If we all follow the health guidelines, we will get through this soon.

[health guidelines]を一緒に守れば、乗り切れます! Or ましょう or something


I’m logging off soon, so I may not reply for a bit. (I might even leave others to follow up while running along my train of thought if they want). However, I think the question is this: who are these cards for? Anything that contains instructions from you might come across as rude or pushy unless you soften your tone or you’re in a position to give instructions. Similarly, giving advice might come across as condescending, depending on your status relative to the recipients’ and the tone of your message.

This, for example, might come across as accusatory (with regard to those supposedly not following guidelines) or presumptuous (with regard to those who might not be taking sufficient precautions/might not have noticed others taking the situation too lightly).
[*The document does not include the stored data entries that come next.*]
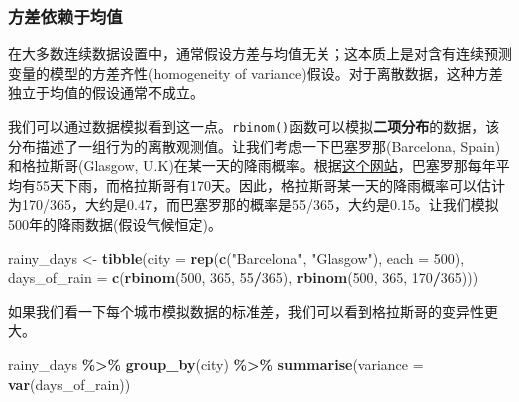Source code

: \documentclass[
]{book}
\newenvironment{Shaded}{\begin{snugshade}}{\end{snugshade}}
\newcommand{\AttributeTok}[1]{\textcolor[rgb]{0.13,0.29,0.53}{#1}}
\newcommand{\DecValTok}[1]{\textcolor[rgb]{0.00,0.00,0.81}{#1}}
\newcommand{\FunctionTok}[1]{\textcolor[rgb]{0.13,0.29,0.53}{\textbf{#1}}}
\newcommand{\NormalTok}[1]{#1}
\newcommand{\OtherTok}[1]{\textcolor[rgb]{0.56,0.35,0.01}{#1}}
\newcommand{\SpecialCharTok}[1]{\textcolor[rgb]{0.81,0.36,0.00}{\textbf{#1}}}
\newcommand{\StringTok}[1]{\textcolor[rgb]{0.31,0.60,0.02}{#1}}
\begin{document}
\hypertarget{ux65b9ux5deeux4f9dux8d56ux4e8eux5747ux503c}{%
\subsubsection{方差依赖于均值}\label{ux65b9ux5deeux4f9dux8d56ux4e8eux5747ux503c}}

在大多数连续数据设置中，通常假设方差与均值无关；这本质上是对含有连续预测变量的模型的方差齐性(homogeneity of variance)假设。对于离散数据，这种方差独立于均值的假设通常不成立。

我们可以通过数据模拟看到这一点。\texttt{rbinom()}函数可以模拟\textbf{二项分布}的数据，该分布描述了一组行为的离散观测值。让我们考虑一下巴塞罗那(Barcelona, Spain)和格拉斯哥(Glasgow, U.K)在某一天的降雨概率。根据\href{https://www.currentresults.com/Weather/Europe/Cities/precipitation-annual-average.php}{这个网站}，巴塞罗那每年平均有55天下雨，而格拉斯哥有170天。因此，格拉斯哥某一天的降雨概率可以估计为170/365，大约是0.47，而巴塞罗那的概率是55/365，大约是0.15。让我们模拟500年的降雨数据(假设气候恒定)。

\begin{Shaded}
\begin{Highlighting}[]
\NormalTok{rainy\_days }\OtherTok{\textless{}{-}} \FunctionTok{tibble}\NormalTok{(}\AttributeTok{city =} \FunctionTok{rep}\NormalTok{(}\FunctionTok{c}\NormalTok{(}\StringTok{"Barcelona"}\NormalTok{, }\StringTok{"Glasgow"}\NormalTok{), }\AttributeTok{each =} \DecValTok{500}\NormalTok{),}
       \AttributeTok{days\_of\_rain =} \FunctionTok{c}\NormalTok{(}\FunctionTok{rbinom}\NormalTok{(}\DecValTok{500}\NormalTok{, }\DecValTok{365}\NormalTok{, }\DecValTok{55}\SpecialCharTok{/}\DecValTok{365}\NormalTok{),}
                        \FunctionTok{rbinom}\NormalTok{(}\DecValTok{500}\NormalTok{, }\DecValTok{365}\NormalTok{, }\DecValTok{170}\SpecialCharTok{/}\DecValTok{365}\NormalTok{))) }
\end{Highlighting}
\end{Shaded}

如果我们看一下每个城市模拟数据的标准差，我们可以看到格拉斯哥的变异性更大。

\begin{Shaded}
\begin{Highlighting}[]
\NormalTok{rainy\_days }\SpecialCharTok{\%\textgreater{}\%}
  \FunctionTok{group\_by}\NormalTok{(city) }\SpecialCharTok{\%\textgreater{}\%}
  \FunctionTok{summarise}\NormalTok{(}\AttributeTok{variance =} \FunctionTok{var}\NormalTok{(days\_of\_rain))}
\end{Highlighting}
\end{Shaded}
\end{document}
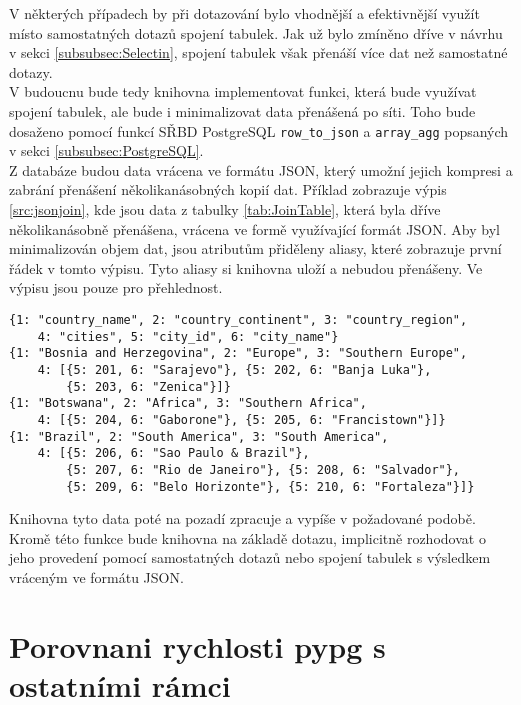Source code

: \documentclass[ing,male,java,dept456]{diploma}						%
\begin{document}
V některých případech by při dotazování bylo vhodnější a efektivnější využít místo samostatných dotazů spojení tabulek. Jak už bylo zmíněno dříve v návrhu v sekci \ref{subsubsec:Selectin}, spojení tabulek však přenáší více dat než samostatné dotazy. \\ 
V budoucnu bude tedy knihovna implementovat funkci, která bude využívat spojení tabulek, ale bude i minimalizovat data přenášená po síti. Toho bude dosaženo pomocí funkcí SŘBD PostgreSQL \lstinline[style=inlinepython]|row_to_json| a \lstinline[style=inlinepython]|array_agg| popsaných v sekci \ref{subsubsec:PostgreSQL}. \\
Z databáze budou data vrácena ve formátu JSON, který umožní jejich kompresi a zabrání přenášení několikanásobných kopií dat. Příklad zobrazuje výpis \ref{src:jsonjoin}, kde jsou data z tabulky \ref{tab:JoinTable}, která byla dříve několikanásobně přenášena, vrácena ve formě využívající formát JSON. Aby byl minimalizován objem dat, jsou atributům přiděleny aliasy, které zobrazuje první řádek v tomto výpisu. Tyto aliasy si knihovna uloží a nebudou přenášeny. Ve výpisu jsou pouze pro přehlednost. \\
\begin{lstlisting}[style=custompython, label=src:jsonjoin, caption={Minimalizace přenášených dat z tabulky \ref{tab:JoinTable} pomocí formátu JSON}]
{1: "country_name", 2: "country_continent", 3: "country_region", 
	4: "cities", 5: "city_id", 6: "city_name"}
{1: "Bosnia and Herzegovina", 2: "Europe", 3: "Southern Europe", 
	4: [{5: 201, 6: "Sarajevo"}, {5: 202, 6: "Banja Luka"}, 
		{5: 203, 6: "Zenica"}]}
{1: "Botswana", 2: "Africa", 3: "Southern Africa", 
	4: [{5: 204, 6: "Gaborone"}, {5: 205, 6: "Francistown"}]}
{1: "Brazil", 2: "South America", 3: "South America", 
	4: [{5: 206, 6: "Sao Paulo & Brazil"}, 
		{5: 207, 6: "Rio de Janeiro"}, {5: 208, 6: "Salvador"}, 
		{5: 209, 6: "Belo Horizonte"}, {5: 210, 6: "Fortaleza"}]}
\end{lstlisting}

Knihovna tyto data poté na pozadí zpracuje a vypíše v požadované podobě. \\
Kromě této funkce bude knihovna na základě dotazu, implicitně rozhodovat o jeho provedení pomocí samostatných dotazů nebo spojení tabulek s výsledkem vráceným ve formátu JSON.

\section{Porovnani rychlosti pypg s ostatními rámci}
\end{document}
Ultimately, however, everything depends on the people to whom you’re writing these cards and your relationship with them.

This sounds pretty good, but each version carries a different nuance. The ます version might sound like a factual statement or a statement made for the sake of reassurance. Using ば emphasises the condition though, so it might imply (admittedly quite correctly) that overcoming this crisis requires respecting guidelines, which might suggest that you’re imploring the recipient to follow such rules. It depends, again, on your relationship with the people concerned. The ましょう version, in my opinion, is probably more polite, since it sounds like an invitation. However, you probably don’t want to use a conditional structure for the ましょう version. You’d probably want something like

「[health guidelines]を守って、一緒に乗り切れましょう!」(I shifted the 一緒に to emphasise the idea of overcoming this together, which may be more positive.)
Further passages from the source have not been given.